- Aim of the task
Every record must be output verbatim in the reply.

* * *

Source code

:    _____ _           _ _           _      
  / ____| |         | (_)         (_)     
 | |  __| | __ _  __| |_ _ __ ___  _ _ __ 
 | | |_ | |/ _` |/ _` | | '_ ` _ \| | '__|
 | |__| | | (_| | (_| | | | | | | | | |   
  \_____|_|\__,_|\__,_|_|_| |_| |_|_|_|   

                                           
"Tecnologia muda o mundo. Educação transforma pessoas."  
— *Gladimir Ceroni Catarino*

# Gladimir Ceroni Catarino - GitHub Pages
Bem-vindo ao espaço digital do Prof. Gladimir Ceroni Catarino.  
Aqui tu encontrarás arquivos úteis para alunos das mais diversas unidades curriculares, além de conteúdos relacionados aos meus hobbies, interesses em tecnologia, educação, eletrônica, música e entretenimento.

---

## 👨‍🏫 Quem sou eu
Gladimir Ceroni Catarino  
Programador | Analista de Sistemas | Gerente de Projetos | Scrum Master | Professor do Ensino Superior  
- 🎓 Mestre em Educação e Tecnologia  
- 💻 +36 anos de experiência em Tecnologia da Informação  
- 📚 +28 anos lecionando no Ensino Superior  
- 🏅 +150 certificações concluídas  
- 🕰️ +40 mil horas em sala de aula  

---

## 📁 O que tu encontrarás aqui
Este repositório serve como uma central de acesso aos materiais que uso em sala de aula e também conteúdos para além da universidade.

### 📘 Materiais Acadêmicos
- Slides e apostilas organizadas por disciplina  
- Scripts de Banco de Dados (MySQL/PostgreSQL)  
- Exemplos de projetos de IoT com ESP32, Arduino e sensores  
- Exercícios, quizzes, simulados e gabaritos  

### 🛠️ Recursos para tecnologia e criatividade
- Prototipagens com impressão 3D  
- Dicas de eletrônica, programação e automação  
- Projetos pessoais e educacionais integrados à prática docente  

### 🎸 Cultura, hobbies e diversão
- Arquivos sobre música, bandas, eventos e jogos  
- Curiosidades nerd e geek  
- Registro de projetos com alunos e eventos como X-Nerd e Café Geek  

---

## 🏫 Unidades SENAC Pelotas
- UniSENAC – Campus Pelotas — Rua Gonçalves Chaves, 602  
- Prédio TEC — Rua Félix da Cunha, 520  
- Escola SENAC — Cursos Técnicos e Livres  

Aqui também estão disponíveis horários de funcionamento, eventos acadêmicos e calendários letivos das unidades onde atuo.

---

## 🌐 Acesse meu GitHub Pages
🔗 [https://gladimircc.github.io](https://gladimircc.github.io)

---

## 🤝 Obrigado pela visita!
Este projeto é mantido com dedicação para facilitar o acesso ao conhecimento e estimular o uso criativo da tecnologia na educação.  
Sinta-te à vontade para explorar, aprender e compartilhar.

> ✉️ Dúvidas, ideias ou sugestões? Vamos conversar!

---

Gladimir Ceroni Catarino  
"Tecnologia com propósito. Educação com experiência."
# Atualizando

* * *

- The completed task
Source code

:    _____ _           _ _           _      
  / ____| |         | (_)         (_)     
 | |  __| | __ _  __| |_ _ __ ___  _ _ __ 
 | | |_ | |/ _` |/ _` | | '_ ` _ \| | '__|
 | |__| | | (_| | (_| | | | | | | | | |   
  \_____|_|\__,_|\__,_|_|_| |_| |_|_|_|   

                                           
"Tecnologia muda o mundo. Educação transforma pessoas."  
— *Gladimir Ceroni Catarino*

# Gladimir Ceroni Catarino - GitHub Pages
Bem-vindo ao espaço digital do Prof. Gladimir Ceroni Catarino.  
Aqui tu encontrarás arquivos úteis para alunos das mais diversas unidades curriculares, além de conteúdos relacionados aos meus hobbies, interesses em tecnologia, educação, eletrônica, música e entretenimento.

---

## 👨‍🏫 Quem sou eu
Gladimir Ceroni Catarino  
Programador | Analista de Sistemas | Gerente de Projetos | Scrum Master | Professor do Ensino Superior  
- 🎓 Mestre em Educação e Tecnologia  
- 💻 +36 anos de experiência em Tecnologia da Informação  
- 📚 +28 anos lecionando no Ensino Superior  
- 🏅 +150 certificações concluídas  
- 🕰️ +40 mil horas em sala de aula  

---

## 📁 O que tu encontrarás aqui
Este repositório serve como uma central de acesso aos materiais que uso em sala de aula e também conteúdos para além da universidade.

### 📘 Materiais Acadêmicos
- Slides e apostilas organizadas por disciplina  
- Scripts de Banco de Dados (MySQL/PostgreSQL)  
- Exemplos de projetos de IoT com ESP32, Arduino e sensores  
- Exercícios, quizzes, simulados e gabaritos  

### 🛠️ Recursos para tecnologia e criatividade
- Prototipagens com impressão 3D  
- Dicas de eletrônica, programação e automação  
- Projetos pessoais e educacionais integrados à prática docente  

### 🎸 Cultura, hobbies e diversão
- Arquivos sobre música, bandas, eventos e jogos  
- Curiosidades nerd e geek  
- Registro de projetos com alunos e eventos como X-Nerd e Café Geek  

---

## 🏫 Unidades SENAC Pelotas
- UniSENAC – Campus Pelotas — Rua Gonçalves Chaves, 602  
- Prédio TEC — Rua Félix da Cunha, 520  
- Escola SENAC — Cursos Técnicos e Livres  

Aqui também estão disponíveis horários de funcionamento, eventos acadêmicos e calendários letivos das unidades onde atuo.

---

## 🌐 Acesse meu GitHub Pages
🔗 [https://gladimircc.github.io](https://gladimircc.github.io)

---

## 🤝 Obrigado pela visita!
Este projeto é mantido com dedicação para facilitar o acesso ao conhecimento e estimular o uso criativo da tecnologia na educação.  
Sinta-te à vontade para explorar, aprender e compartilhar.

> ✉️ Dúvidas, ideias ou sugestões? Vamos conversar!

---

Gladimir Ceroni Catarino  
"Tecnologia com propósito. Educação com experiência."
# Atualizando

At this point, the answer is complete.